This is the most basic functionality...and they can't get it right.

This system is criminally deficient and should be recalled. I can't get out of my contract just yet, but as soon as I do, I will never go back to Dish. The only way they will learn not to sell sh!t is to loose customers over it.


----------



## SimpleSimon (Jan 15, 2004)

Well, the "most basic functionality" is satellite receiver & DVR. It does that OK. Better for some than others.

OTA is problematic with many receivers, and at least a fair chunk of the problems have to do with the TV stations themselves.

But NO DISHWIRE!!! That's the one that has me all pissed off for sure!


----------



## tahoerob (Mar 22, 2003)

rgiffin said:


> I have had my 921 since January.
> 
> Current issues include:
> No DishWire
> ...


Dish wire........... I do not care  
OTA record works fine for me
TImers......work fine for me. I now will reboot once a week as preventive until next upgrade.
No OTA guide.............yes it is a pain, but I have SD locals too to check.

NOT THAT BAD!!!!


----------



## garypen (Feb 1, 2004)

Not that bad? For $1000 it should not only work near perfectly, it should massage my feet and make me coffee.


----------



## Anthony Falcone (Dec 19, 2003)

There was a hardware problem which caused them to stop production till they fixed it. I think that there must still be units out there that don't have that hardware fix and the most vociferous complaints are coming from people with those units . 

I am guessing that rgiffen has a bad one since I think they stopped production sometime after he got his 921. People that have received their 921's recently seem to have less complaints. 

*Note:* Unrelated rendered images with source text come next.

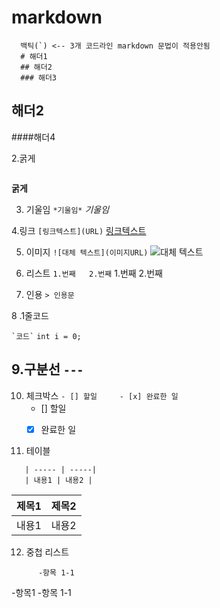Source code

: # markdown
```
  백틱(`) <-- 3개 코드라인 markdown 문법이 적용안됨
  # 해더1
  ## 해더2
  ### 해더3
```

## 해더2
####해더4


2.굵게
``` ** <2개 열고 닫으면 **
```
**굵게**


3. 기울임
``` *기울임* ```
*기울임*


4.링크
```[링크텍스트](URL)```
[링크텍스트](URL)


5. 이미지
   ```![대체 텍스트](이미지URL)```
   ![대체 텍스트](이미지URL)


6. 리스트
   ``` 1.번째   2.번째 ```
    1.번째
    2.번째
7. 인용
   ``` > 인용문 ```


8 .1줄코드

``` `코드` ```
`int i = 0;`


9.구분선
```---```
---


10. 체크박스
    ``` - [] 할일     - [x] 완료한 일 ```
    - [] 할일
    - [x] 완료한 일

    
11. 테이블
 ```| 제목1 | 제목2 |
    | ----- | -----|
    | 내용1 | 내용2 |
 ```

  | 제목1 | 제목2 |
  | ----- | -----|
  | 내용1 | 내용2 |

12. 중첩 리스트
``` - 항목1
      -항목 1-1
```
-항목1
  -항목 1-1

Don't get me wrong, I still think the 921 is far from perfect and destined to be replaced by the 942 anyway, but the constant rebooting and missed timers lead me to believe that it's the box he has.


----------



## tahoerob (Mar 22, 2003)

garypen said:


> Not that bad? For $1000 it should not only work near perfectly, it should massage my feet and make me coffee.


We all buy $15-30000 cars that give us more aggravation. 
I had a VW that was a true lemon last year. For $20k+ I expected a lot better too!!!!

Its all realtive.


----------



## kmcnamara (Jan 30, 2004)

tahoerob said:


> We all buy $15-30000 cars that give us more aggravation.
> I had a VW that was a true lemon last year. For $20k+ I expected a lot better too!!!!
> 
> Its all realtive.


I'm pretty sure that if 75% of the VW buyers had lemons, there would be hell to pay. We're not talking about an isolated bad 921. These problems are systemic.


----------



## SimpleSimon (Jan 15, 2004)

Anthony Falcone said:


> There was a hardware problem which caused them to stop production till they fixed it. I think that there must still be units out there that don't have that hardware fix and the most vociferous complaints are coming from people with those units. ...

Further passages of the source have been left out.